Ich hab's 2 Mal geändert (beim Schreiben und danach),, aber aus "zur Verfügung stellte" wurde "auf dem Dienstherrinnen". Also: Es soll natürlich ersteres bedeuten. Er hatte technisches Equipment, welches vorhanden war, gratis für die Firma eingesetzt, da ihm ja eine Hälfte des Unternehmens gehörte.
Alles Mumpits - wem was gehört oder was wo eingebracht hat ist im Urheberrecht sowas von irrelevant - einzig alleine entscheidend ist, wer hat welche persönliche geistige Schöpfung erbracht... Ok, er hat Regie geführt - und auf welcher Grundlage? ich nehme mal an auf Grundlage deines Drehbuches - ich sehe ihn immer noch als Erfüllungsgehilfen!
einzig alleine entscheidend ist, wer hat welche persönliche geistige Schöpfung erbracht.

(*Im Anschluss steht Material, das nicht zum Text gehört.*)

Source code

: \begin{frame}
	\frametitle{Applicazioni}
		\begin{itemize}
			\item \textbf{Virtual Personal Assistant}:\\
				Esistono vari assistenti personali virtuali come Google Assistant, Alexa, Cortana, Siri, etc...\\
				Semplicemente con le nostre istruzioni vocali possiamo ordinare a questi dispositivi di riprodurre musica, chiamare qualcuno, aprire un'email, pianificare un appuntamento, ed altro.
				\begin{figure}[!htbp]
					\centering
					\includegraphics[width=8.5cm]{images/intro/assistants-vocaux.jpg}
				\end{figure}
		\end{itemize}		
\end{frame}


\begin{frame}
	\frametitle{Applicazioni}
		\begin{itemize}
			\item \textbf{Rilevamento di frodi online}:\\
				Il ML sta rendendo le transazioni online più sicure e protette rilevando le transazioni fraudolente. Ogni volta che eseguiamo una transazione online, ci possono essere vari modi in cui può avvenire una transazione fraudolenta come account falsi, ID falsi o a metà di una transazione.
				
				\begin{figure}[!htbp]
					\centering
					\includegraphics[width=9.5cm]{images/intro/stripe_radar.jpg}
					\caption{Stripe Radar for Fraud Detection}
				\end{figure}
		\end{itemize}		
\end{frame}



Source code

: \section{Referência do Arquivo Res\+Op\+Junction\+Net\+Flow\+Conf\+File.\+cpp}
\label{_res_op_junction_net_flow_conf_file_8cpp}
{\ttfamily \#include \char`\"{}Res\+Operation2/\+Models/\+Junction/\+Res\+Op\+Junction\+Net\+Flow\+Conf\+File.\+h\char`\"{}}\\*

Diese Auffassung wird in der Judikatur gerade nicht vertreten, vielmehr auf eine wertende Gesamtschau der Umstände abgestellt, unter denen das Filmwerk hergestellt wurde. Vgl. pars pro toto: OLG Köln vom 10.12.2010, Az.: 6 U 92/10. Auch im Schrifttum ist nach h.M. diese Gesamtschau erforderlich. Vgl. pars pro toto: Jan Bernd Nordemann, in: Fromm/Nordemann, UrhG, 10. Aufl., § 94 Rdn. 12: Wer Filmhersteller ist, bestimmt sich nicht danach, wer einen künstlerisch-schöpferischen Beitrag zur Herstellung des Films geleistet hat, sondern wer das unternehmerische Risiko für die Filmherstellung trägt.
Selbst verständlich ist ein Kameramann (auch Director of Photography (DoP) oder auch Kinematograph) Miturheber an einem Filmwerk. Siehe hierzu das Berufsbild:
So wie er schreibt, hast Du nur das Nutzungsrecht für die Drehtage, was immer das auch bedeutet... Ihr solltet das abklären bevor der Film erscheint. Schau mal hier rein...
http://www.gesetze-im-internet.de/urhg/__31.html
LG Funnyhanni
Der Urheber ist die Firma - und die hat die Rechte. Der ehemalige Gesellschafter wird wie ein angestellter Programmierer behandelt. Er hat für die Firma gearbeitet.
Ihm gehörte die Firma zur Hälfte.
Man weiß trotzdem nicht so genau, wie sich das mit diesen Nutzungs- und Urheberrechten verhält und was danach kommen kann...Mach Dich besser mal bei einem Anwalt schlau, damit nix schiefgeht.
Kleines PS zu meiner obigen Antwort:
Leider geht aus der hier gestellten Frage nichts über die Modalitäten hervor, die die Finanzierung der fraglichen Filmherstellung und die unternehmerischen Risiken (z.B.: Kostenrisiko, Fertigstellungsrisiko, Abnahmerisiko u.a.) bzw. die Risikoverteilung betreffen.
Da aber gerade diese wirtschaftlichen Kriterien entscheidend dafür sind, wer hier als Filmhersteller anzusehen ist, lässt sich deine Ausgangsfrage ohne nähere Kenntnis der Einzelumstände nicht verlässlich beantworten.